● TASK GOAL:
If a record holds a picture, drop the picture and return the rest of the record word for word.

▬▬▬▬▬▬

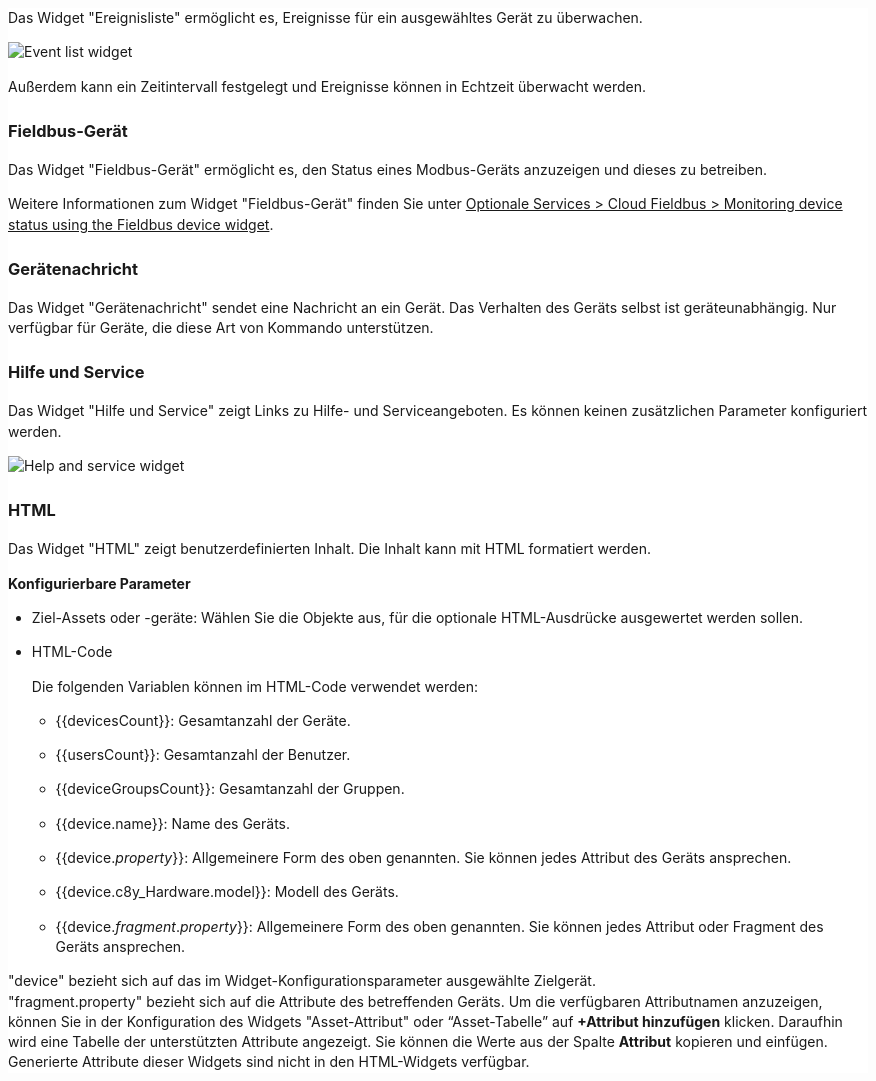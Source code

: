 Das Widget "Ereignisliste" ermöglicht es, Ereignisse für ein ausgewähltes Gerät zu überwachen. 

![Event list widget](/images/benutzerhandbuch/cockpit/cockpit-widget-event-list.png)

Außerdem kann ein Zeitintervall festgelegt und Ereignisse können in Echtzeit überwacht werden. 

### Fieldbus-Gerät

Das Widget "Fieldbus-Gerät" ermöglicht es, den Status eines Modbus-Geräts anzuzeigen und dieses zu betreiben.

Weitere Informationen zum Widget "Fieldbus-Gerät" finden Sie unter [Optionale Services > Cloud Fieldbus > Monitoring device status using the Fieldbus device widget](/users-guide/optional-services#fieldbus-device-widget).

### Gerätenachricht

Das Widget "Gerätenachricht" sendet eine Nachricht an ein Gerät. Das Verhalten des Geräts selbst ist geräteunabhängig. Nur verfügbar für Geräte, die diese Art von Kommando unterstützen.

### Hilfe und Service

Das Widget "Hilfe und Service" zeigt Links zu Hilfe- und Serviceangeboten. Es können keinen zusätzlichen Parameter konfiguriert werden.

![Help and service widget](/images/benutzerhandbuch/cockpit/cockpit-widget-help-service.png)


### HTML

Das Widget "HTML" zeigt benutzerdefinierten Inhalt. Die Inhalt kann mit HTML formatiert werden.

**Konfigurierbare Parameter**

* Ziel-Assets oder -geräte: Wählen Sie die Objekte aus, für die optionale HTML-Ausdrücke ausgewertet werden sollen.

* HTML-Code

	Die folgenden Variablen können im HTML-Code verwendet werden:

	* {{devicesCount}}: Gesamtanzahl der Geräte.

	* {{usersCount}}: Gesamtanzahl der Benutzer.

	* {{deviceGroupsCount}}: Gesamtanzahl der Gruppen.

	* {{device.name}}: Name des Geräts.

	* {{device.*property*}}: Allgemeinere Form des oben genannten. Sie können jedes Attribut des Geräts ansprechen.

	* {{device.c8y_Hardware.model}}: Modell des Geräts.

	* {{device.*fragment*.*property*}}: Allgemeinere Form des oben genannten. Sie können jedes Attribut oder Fragment des Geräts ansprechen.

"device" bezieht sich auf das im Widget-Konfigurationsparameter ausgewählte Zielgerät.<br>
"fragment.property" bezieht sich auf die Attribute des betreffenden Geräts. Um die verfügbaren Attributnamen anzuzeigen, können Sie in der Konfiguration des Widgets "Asset-Attribut" oder “Asset-Tabelle” auf **+Attribut hinzufügen** klicken. Daraufhin wird eine Tabelle der unterstützten Attribute angezeigt. Sie können die Werte aus der Spalte **Attribut** kopieren und einfügen. Generierte Attribute dieser Widgets sind nicht in den HTML-Widgets verfügbar.
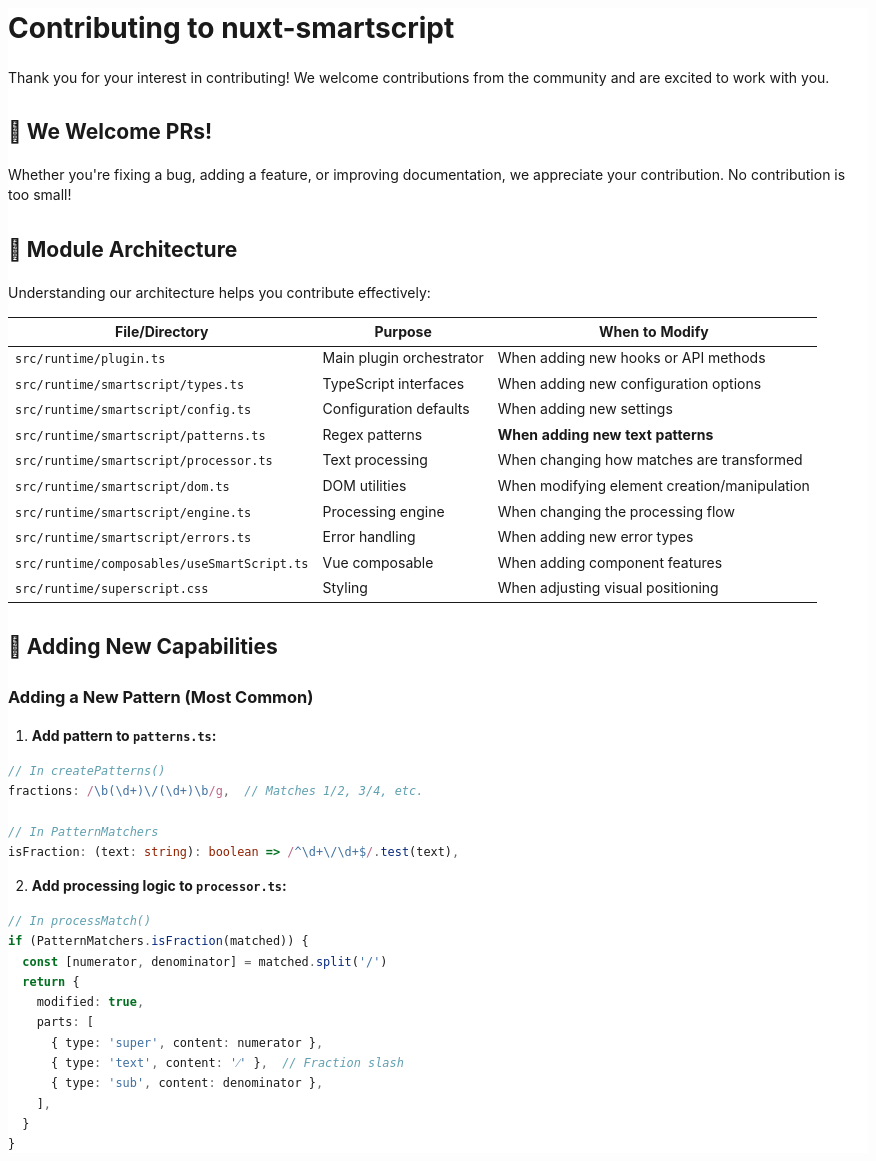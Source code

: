 # Contributing to nuxt-smartscript

Thank you for your interest in contributing! We welcome contributions from the community and are excited to work with you.

## 🎯 We Welcome PRs!

Whether you're fixing a bug, adding a feature, or improving documentation, we appreciate your contribution. No contribution is too small!

## 📁 Module Architecture

Understanding our architecture helps you contribute effectively:

| File/Directory | Purpose | When to Modify |
|---------------|---------|----------------|
| `src/runtime/plugin.ts` | Main plugin orchestrator | When adding new hooks or API methods |
| `src/runtime/smartscript/types.ts` | TypeScript interfaces | When adding new configuration options |
| `src/runtime/smartscript/config.ts` | Configuration defaults | When adding new settings |
| `src/runtime/smartscript/patterns.ts` | Regex patterns | **When adding new text patterns** |
| `src/runtime/smartscript/processor.ts` | Text processing | When changing how matches are transformed |
| `src/runtime/smartscript/dom.ts` | DOM utilities | When modifying element creation/manipulation |
| `src/runtime/smartscript/engine.ts` | Processing engine | When changing the processing flow |
| `src/runtime/smartscript/errors.ts` | Error handling | When adding new error types |
| `src/runtime/composables/useSmartScript.ts` | Vue composable | When adding component features |
| `src/runtime/superscript.css` | Styling | When adjusting visual positioning |

## 🚀 Adding New Capabilities

### Adding a New Pattern (Most Common)

1. **Add pattern to `patterns.ts`:**
```typescript
// In createPatterns()
fractions: /\b(\d+)\/(\d+)\b/g,  // Matches 1/2, 3/4, etc.

// In PatternMatchers
isFraction: (text: string): boolean => /^\d+\/\d+$/.test(text),
```

2. **Add processing logic to `processor.ts`:**
```typescript
// In processMatch()
if (PatternMatchers.isFraction(matched)) {
  const [numerator, denominator] = matched.split('/')
  return {
    modified: true,
    parts: [
      { type: 'super', content: numerator },
      { type: 'text', content: '⁄' },  // Fraction slash
      { type: 'sub', content: denominator },
    ],
  }
}
```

▬▬▬▬▬▬

● OUTPUT OF THE EXERCISE:
Source code

: Das Widget "Ereignisliste" ermöglicht es, Ereignisse für ein ausgewähltes Gerät zu überwachen. 

![Event list widget](/images/benutzerhandbuch/cockpit/cockpit-widget-event-list.png)

Außerdem kann ein Zeitintervall festgelegt und Ereignisse können in Echtzeit überwacht werden. 

### Fieldbus-Gerät

Das Widget "Fieldbus-Gerät" ermöglicht es, den Status eines Modbus-Geräts anzuzeigen und dieses zu betreiben.

Weitere Informationen zum Widget "Fieldbus-Gerät" finden Sie unter [Optionale Services > Cloud Fieldbus > Monitoring device status using the Fieldbus device widget](/users-guide/optional-services#fieldbus-device-widget).

### Gerätenachricht

Das Widget "Gerätenachricht" sendet eine Nachricht an ein Gerät. Das Verhalten des Geräts selbst ist geräteunabhängig. Nur verfügbar für Geräte, die diese Art von Kommando unterstützen.

### Hilfe und Service

Das Widget "Hilfe und Service" zeigt Links zu Hilfe- und Serviceangeboten. Es können keinen zusätzlichen Parameter konfiguriert werden.

![Help and service widget](/images/benutzerhandbuch/cockpit/cockpit-widget-help-service.png)


### HTML

Das Widget "HTML" zeigt benutzerdefinierten Inhalt. Die Inhalt kann mit HTML formatiert werden.

**Konfigurierbare Parameter**

* Ziel-Assets oder -geräte: Wählen Sie die Objekte aus, für die optionale HTML-Ausdrücke ausgewertet werden sollen.

* HTML-Code

	Die folgenden Variablen können im HTML-Code verwendet werden:

	* {{devicesCount}}: Gesamtanzahl der Geräte.

	* {{usersCount}}: Gesamtanzahl der Benutzer.

	* {{deviceGroupsCount}}: Gesamtanzahl der Gruppen.

	* {{device.name}}: Name des Geräts.

	* {{device.*property*}}: Allgemeinere Form des oben genannten. Sie können jedes Attribut des Geräts ansprechen.

	* {{device.c8y_Hardware.model}}: Modell des Geräts.

	* {{device.*fragment*.*property*}}: Allgemeinere Form des oben genannten. Sie können jedes Attribut oder Fragment des Geräts ansprechen.

"device" bezieht sich auf das im Widget-Konfigurationsparameter ausgewählte Zielgerät.<br>
"fragment.property" bezieht sich auf die Attribute des betreffenden Geräts. Um die verfügbaren Attributnamen anzuzeigen, können Sie in der Konfiguration des Widgets "Asset-Attribut" oder “Asset-Tabelle” auf **+Attribut hinzufügen** klicken. Daraufhin wird eine Tabelle der unterstützten Attribute angezeigt. Sie können die Werte aus der Spalte **Attribut** kopieren und einfügen. Generierte Attribute dieser Widgets sind nicht in den HTML-Widgets verfügbar.
Source code

: # Contributing to nuxt-smartscript

Thank you for your interest in contributing! We welcome contributions from the community and are excited to work with you.

## 🎯 We Welcome PRs!

Whether you're fixing a bug, adding a feature, or improving documentation, we appreciate your contribution. No contribution is too small!

## 📁 Module Architecture

Understanding our architecture helps you contribute effectively:

| File/Directory | Purpose | When to Modify |
|---------------|---------|----------------|
| `src/runtime/plugin.ts` | Main plugin orchestrator | When adding new hooks or API methods |
| `src/runtime/smartscript/types.ts` | TypeScript interfaces | When adding new configuration options |
| `src/runtime/smartscript/config.ts` | Configuration defaults | When adding new settings |
| `src/runtime/smartscript/patterns.ts` | Regex patterns | **When adding new text patterns** |
| `src/runtime/smartscript/processor.ts` | Text processing | When changing how matches are transformed |
| `src/runtime/smartscript/dom.ts` | DOM utilities | When modifying element creation/manipulation |
| `src/runtime/smartscript/engine.ts` | Processing engine | When changing the processing flow |
| `src/runtime/smartscript/errors.ts` | Error handling | When adding new error types |
| `src/runtime/composables/useSmartScript.ts` | Vue composable | When adding component features |
| `src/runtime/superscript.css` | Styling | When adjusting visual positioning |

## 🚀 Adding New Capabilities

### Adding a New Pattern (Most Common)

1. **Add pattern to `patterns.ts`:**
```typescript
// In createPatterns()
fractions: /\b(\d+)\/(\d+)\b/g,  // Matches 1/2, 3/4, etc.

// In PatternMatchers
isFraction: (text: string): boolean => /^\d+\/\d+$/.test(text),
```

2. **Add processing logic to `processor.ts`:**
```typescript
// In processMatch()
if (PatternMatchers.isFraction(matched)) {
  const [numerator, denominator] = matched.split('/')
  return {
    modified: true,
    parts: [
      { type: 'super', content: numerator },
      { type: 'text', content: '⁄' },  // Fraction slash
      { type: 'sub', content: denominator },
    ],
  }
}
```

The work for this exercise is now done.